__Required work__. Write the records out again exactly, but without pictures.
Recorded information below:
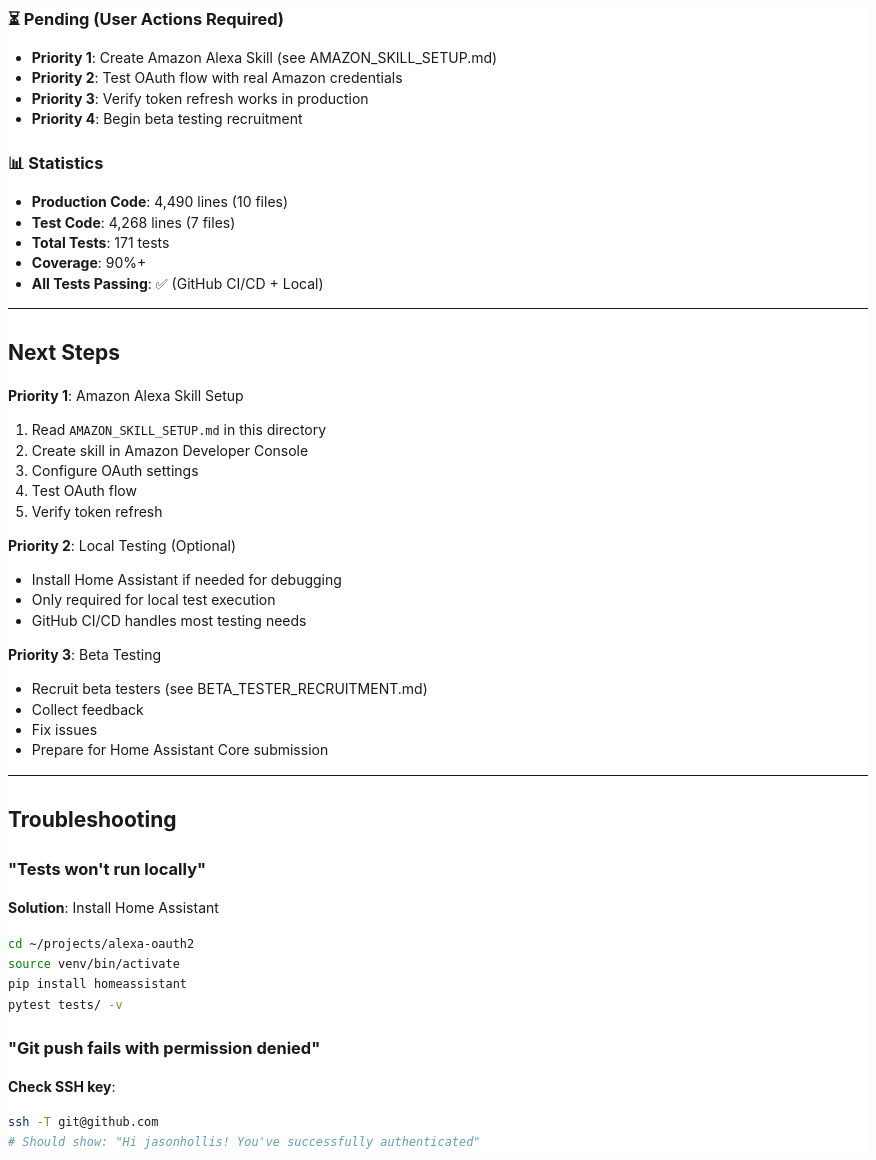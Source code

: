 ### ⏳ Pending (User Actions Required)
- **Priority 1**: Create Amazon Alexa Skill (see AMAZON_SKILL_SETUP.md)
- **Priority 2**: Test OAuth flow with real Amazon credentials
- **Priority 3**: Verify token refresh works in production
- **Priority 4**: Begin beta testing recruitment

### 📊 Statistics
- **Production Code**: 4,490 lines (10 files)
- **Test Code**: 4,268 lines (7 files)
- **Total Tests**: 171 tests
- **Coverage**: 90%+
- **All Tests Passing**: ✅ (GitHub CI/CD + Local)

---

## Next Steps

**Priority 1**: Amazon Alexa Skill Setup
1. Read `AMAZON_SKILL_SETUP.md` in this directory
2. Create skill in Amazon Developer Console
3. Configure OAuth settings
4. Test OAuth flow
5. Verify token refresh

**Priority 2**: Local Testing (Optional)
- Install Home Assistant if needed for debugging
- Only required for local test execution
- GitHub CI/CD handles most testing needs

**Priority 3**: Beta Testing
- Recruit beta testers (see BETA_TESTER_RECRUITMENT.md)
- Collect feedback
- Fix issues
- Prepare for Home Assistant Core submission

---

## Troubleshooting

### "Tests won't run locally"
**Solution**: Install Home Assistant
```bash
cd ~/projects/alexa-oauth2
source venv/bin/activate
pip install homeassistant
pytest tests/ -v
```

### "Git push fails with permission denied"
**Check SSH key**:
```bash
ssh -T git@github.com
# Should show: "Hi jasonhollis! You've successfully authenticated"
```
End of Recorded information.
__Task response__.
Source code

: ### ⏳ Pending (User Actions Required)
- **Priority 1**: Create Amazon Alexa Skill (see AMAZON_SKILL_SETUP.md)
- **Priority 2**: Test OAuth flow with real Amazon credentials
- **Priority 3**: Verify token refresh works in production
- **Priority 4**: Begin beta testing recruitment

### 📊 Statistics
- **Production Code**: 4,490 lines (10 files)
- **Test Code**: 4,268 lines (7 files)
- **Total Tests**: 171 tests
- **Coverage**: 90%+
- **All Tests Passing**: ✅ (GitHub CI/CD + Local)

---

## Next Steps

**Priority 1**: Amazon Alexa Skill Setup
1. Read `AMAZON_SKILL_SETUP.md` in this directory
2. Create skill in Amazon Developer Console
3. Configure OAuth settings
4. Test OAuth flow
5. Verify token refresh

**Priority 2**: Local Testing (Optional)
- Install Home Assistant if needed for debugging
- Only required for local test execution
- GitHub CI/CD handles most testing needs

**Priority 3**: Beta Testing
- Recruit beta testers (see BETA_TESTER_RECRUITMENT.md)
- Collect feedback
- Fix issues
- Prepare for Home Assistant Core submission

---

## Troubleshooting

### "Tests won't run locally"
**Solution**: Install Home Assistant
```bash
cd ~/projects/alexa-oauth2
source venv/bin/activate
pip install homeassistant
pytest tests/ -v
```

### "Git push fails with permission denied"
**Check SSH key**:
```bash
ssh -T git@github.com
# Should show: "Hi jasonhollis! You've successfully authenticated"
```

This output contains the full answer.